Ph.D. candidate Cody Mason and I spent the past week out at his research area in Panamint Valley, California. This was the final field data and sample collection trip for this project (at least on this grant). There’s still much to do on the project, but field work is done!
January in the greater Death Valley region is a lovely time of year for field work — not too hot and very few gnats to contend with. Here are some photos with the caption that describes the image below the photo:
Standing on an alluvial fan looking west toward the basin (Panamint Valley). Note the bar and swale morphology.
View of the Panamint Valley playa (which actually had some water in it) from a canyon incised into the outcropping Pleistocene deposits we are studying.
The research we are doing requires good age control, which is notoriously difficult to get in alluvial deposits. The main goal of this trip was to collect samples for optically stimulated luminescence (OSL) dating. Here’s Cody hammering the sampling tube into the sediment.
A view of the Panamint Mountains in the late afternoon sun light. The lower hills in the middle ground is the proximal part of the now-exhumed alluvial/lacustrine deposits we are characterizing.
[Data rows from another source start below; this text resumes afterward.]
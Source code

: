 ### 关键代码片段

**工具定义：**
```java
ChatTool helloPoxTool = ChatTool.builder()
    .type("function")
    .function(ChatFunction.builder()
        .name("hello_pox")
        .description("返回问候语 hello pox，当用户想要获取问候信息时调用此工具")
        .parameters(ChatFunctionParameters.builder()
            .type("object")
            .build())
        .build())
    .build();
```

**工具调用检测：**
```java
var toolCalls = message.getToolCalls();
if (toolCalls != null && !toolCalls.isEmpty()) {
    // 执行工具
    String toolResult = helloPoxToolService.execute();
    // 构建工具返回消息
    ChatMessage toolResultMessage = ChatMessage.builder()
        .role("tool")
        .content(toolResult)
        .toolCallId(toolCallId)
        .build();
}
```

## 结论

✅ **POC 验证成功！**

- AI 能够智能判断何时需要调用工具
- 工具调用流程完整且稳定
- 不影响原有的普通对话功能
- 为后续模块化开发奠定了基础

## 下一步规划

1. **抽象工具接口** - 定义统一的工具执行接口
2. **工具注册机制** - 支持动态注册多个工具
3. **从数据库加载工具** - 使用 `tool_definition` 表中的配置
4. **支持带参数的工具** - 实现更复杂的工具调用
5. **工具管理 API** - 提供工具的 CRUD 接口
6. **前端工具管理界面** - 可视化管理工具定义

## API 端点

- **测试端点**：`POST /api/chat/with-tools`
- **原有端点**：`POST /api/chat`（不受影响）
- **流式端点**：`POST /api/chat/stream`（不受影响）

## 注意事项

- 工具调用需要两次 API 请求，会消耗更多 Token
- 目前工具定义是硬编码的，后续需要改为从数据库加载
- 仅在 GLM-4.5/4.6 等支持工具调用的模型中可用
Geologist, educator, and GigaPanner extraordinaire Ron Schott was kind enough to meet up with us one afternoon to shoot a few GigaPan images of the field site. The photo above shows the GigaPan rig doing it’s thing. There are three GigaPans, from three locations in the playa: Position #1, Position #2, and Position #3. Cody and I will be using these images to help with facies correlations across the outcrop.
There was actually standing water down in the playa and one morning it was so still we had to stop and appreciate the reflections.
Although these sedimentary deposits are geologically young (<1 Ma) they are cemented and indurated enough to erode into vertical cliffs. Here, we took a quick detour into a very narrow slot canyon.
The focus of our work here is the ~0.2 to 1.5 Ma old deposits but we spent a day exploring the younger (<0.15 Ma) deposits associated with more recent lake highstands. These deposits sit atop the outcrops we’ve been studying in small and sparse outcrops. Above you can see a roadcut exposure behind Cody.
These exposures of the younger sediments may not be extensive but they are quite interesting. Here are some dipping laminated sands interbedded with granule-pebble conglomerate truncated by flatter-lying pebble-cobble conglomerate beds. The Jake staff in the upper right is 1.5 m tall. We interpret the lower dipping beds to have been deposited on steeply dipping foresets of a fan delta building out into the lake.